Using the entries that follow, count the lines containing the word "streng" and give that number by itself.

- Information shown:
++++++++++++++++++++
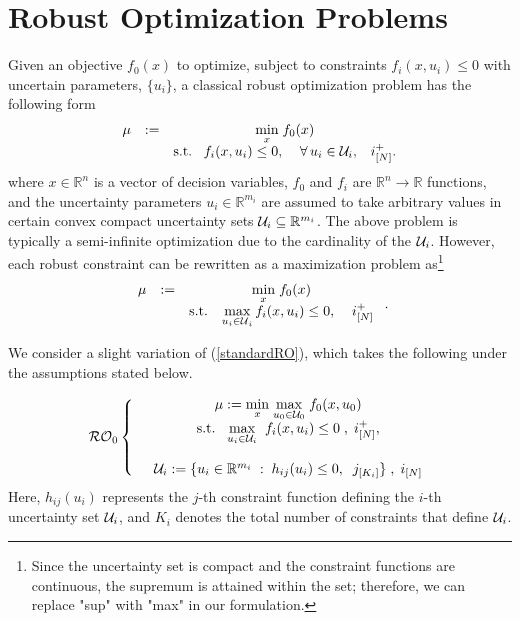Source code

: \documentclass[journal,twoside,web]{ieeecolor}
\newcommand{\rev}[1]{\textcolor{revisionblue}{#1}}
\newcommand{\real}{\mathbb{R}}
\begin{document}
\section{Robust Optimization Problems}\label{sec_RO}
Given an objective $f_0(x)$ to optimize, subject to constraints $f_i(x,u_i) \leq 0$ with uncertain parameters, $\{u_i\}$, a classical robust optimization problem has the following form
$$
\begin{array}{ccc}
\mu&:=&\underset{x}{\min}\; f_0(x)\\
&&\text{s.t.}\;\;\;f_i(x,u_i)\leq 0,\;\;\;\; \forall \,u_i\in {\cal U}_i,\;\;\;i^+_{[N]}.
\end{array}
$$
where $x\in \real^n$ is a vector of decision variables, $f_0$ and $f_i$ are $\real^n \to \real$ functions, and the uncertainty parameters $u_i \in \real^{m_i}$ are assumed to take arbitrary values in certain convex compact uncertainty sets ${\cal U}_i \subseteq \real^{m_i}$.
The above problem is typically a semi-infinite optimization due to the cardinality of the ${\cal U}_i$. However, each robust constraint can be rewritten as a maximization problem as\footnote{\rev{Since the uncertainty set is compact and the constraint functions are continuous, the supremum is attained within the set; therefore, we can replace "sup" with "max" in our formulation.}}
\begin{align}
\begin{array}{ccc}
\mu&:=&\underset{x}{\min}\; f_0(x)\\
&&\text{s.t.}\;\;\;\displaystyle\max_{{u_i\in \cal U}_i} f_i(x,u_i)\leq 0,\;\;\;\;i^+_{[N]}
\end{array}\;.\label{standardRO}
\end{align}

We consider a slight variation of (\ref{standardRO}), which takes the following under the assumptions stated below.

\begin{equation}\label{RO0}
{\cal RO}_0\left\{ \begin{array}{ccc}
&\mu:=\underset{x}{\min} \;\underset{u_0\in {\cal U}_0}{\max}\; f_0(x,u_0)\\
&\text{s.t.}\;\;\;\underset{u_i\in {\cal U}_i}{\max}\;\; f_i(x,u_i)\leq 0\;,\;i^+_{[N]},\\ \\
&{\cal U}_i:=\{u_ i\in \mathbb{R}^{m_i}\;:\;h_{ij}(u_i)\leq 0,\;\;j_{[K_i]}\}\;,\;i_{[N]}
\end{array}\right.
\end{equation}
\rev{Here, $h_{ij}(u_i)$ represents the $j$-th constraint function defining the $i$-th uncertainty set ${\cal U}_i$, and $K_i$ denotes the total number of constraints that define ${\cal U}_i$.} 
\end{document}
++++++++++++++++++++
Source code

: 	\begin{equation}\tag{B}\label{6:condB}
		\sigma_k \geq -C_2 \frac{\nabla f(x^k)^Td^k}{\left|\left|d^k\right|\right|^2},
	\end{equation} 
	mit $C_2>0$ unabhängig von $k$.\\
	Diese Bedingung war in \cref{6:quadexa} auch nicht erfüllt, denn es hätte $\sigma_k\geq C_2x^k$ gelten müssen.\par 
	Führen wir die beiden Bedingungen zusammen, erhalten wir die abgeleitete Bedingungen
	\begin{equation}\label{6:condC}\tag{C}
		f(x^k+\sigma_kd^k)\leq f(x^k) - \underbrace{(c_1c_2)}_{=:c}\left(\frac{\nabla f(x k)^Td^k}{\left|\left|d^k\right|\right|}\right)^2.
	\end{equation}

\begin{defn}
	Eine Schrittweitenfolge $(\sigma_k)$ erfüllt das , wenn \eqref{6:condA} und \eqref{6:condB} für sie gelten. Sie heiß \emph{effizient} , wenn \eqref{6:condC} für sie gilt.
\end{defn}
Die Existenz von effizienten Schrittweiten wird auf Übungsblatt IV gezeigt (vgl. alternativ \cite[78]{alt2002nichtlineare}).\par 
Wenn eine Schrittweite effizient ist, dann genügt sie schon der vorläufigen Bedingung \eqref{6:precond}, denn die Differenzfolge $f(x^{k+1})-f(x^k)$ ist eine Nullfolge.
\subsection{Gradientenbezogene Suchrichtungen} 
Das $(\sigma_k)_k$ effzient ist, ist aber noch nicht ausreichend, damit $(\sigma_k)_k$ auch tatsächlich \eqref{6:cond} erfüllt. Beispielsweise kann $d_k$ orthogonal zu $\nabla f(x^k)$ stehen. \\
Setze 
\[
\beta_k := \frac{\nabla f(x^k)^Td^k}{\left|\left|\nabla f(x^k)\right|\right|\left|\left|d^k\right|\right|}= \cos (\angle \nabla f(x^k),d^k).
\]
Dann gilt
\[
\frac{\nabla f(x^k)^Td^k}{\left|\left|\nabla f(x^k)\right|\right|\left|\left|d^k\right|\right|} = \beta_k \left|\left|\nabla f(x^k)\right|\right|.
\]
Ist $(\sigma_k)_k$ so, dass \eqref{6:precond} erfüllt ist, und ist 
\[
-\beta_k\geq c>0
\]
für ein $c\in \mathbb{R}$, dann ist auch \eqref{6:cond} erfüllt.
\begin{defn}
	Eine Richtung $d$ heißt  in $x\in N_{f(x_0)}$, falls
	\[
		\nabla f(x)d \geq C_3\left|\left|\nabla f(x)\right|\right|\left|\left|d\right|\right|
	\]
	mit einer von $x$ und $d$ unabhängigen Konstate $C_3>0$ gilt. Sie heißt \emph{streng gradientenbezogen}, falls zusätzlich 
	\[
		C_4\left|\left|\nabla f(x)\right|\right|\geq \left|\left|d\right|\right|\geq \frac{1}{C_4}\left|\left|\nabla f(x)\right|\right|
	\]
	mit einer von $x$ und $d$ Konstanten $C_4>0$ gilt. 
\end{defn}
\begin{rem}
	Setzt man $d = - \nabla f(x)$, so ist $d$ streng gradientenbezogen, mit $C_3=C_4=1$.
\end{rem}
++++++++++++++++++++
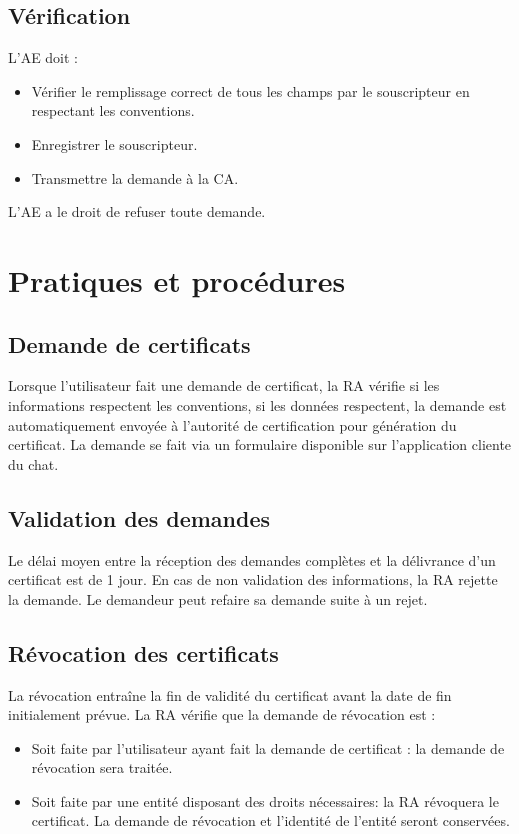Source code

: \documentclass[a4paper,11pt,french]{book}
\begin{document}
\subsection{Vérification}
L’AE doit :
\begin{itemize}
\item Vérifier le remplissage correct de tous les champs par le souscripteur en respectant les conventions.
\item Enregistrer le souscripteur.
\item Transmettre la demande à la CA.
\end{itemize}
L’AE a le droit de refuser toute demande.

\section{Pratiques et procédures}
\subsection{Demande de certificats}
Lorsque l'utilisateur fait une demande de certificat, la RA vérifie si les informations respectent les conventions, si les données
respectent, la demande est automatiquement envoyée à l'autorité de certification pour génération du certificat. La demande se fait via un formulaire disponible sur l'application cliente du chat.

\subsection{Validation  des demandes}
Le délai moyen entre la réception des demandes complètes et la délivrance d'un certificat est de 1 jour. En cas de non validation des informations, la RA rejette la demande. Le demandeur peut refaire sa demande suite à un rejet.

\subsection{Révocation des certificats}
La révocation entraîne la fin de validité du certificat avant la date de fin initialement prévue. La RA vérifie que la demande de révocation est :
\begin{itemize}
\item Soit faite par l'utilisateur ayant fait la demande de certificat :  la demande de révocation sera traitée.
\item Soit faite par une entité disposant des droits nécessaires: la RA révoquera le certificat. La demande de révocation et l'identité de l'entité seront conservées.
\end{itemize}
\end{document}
++++++++++++++++++++
- Result: 2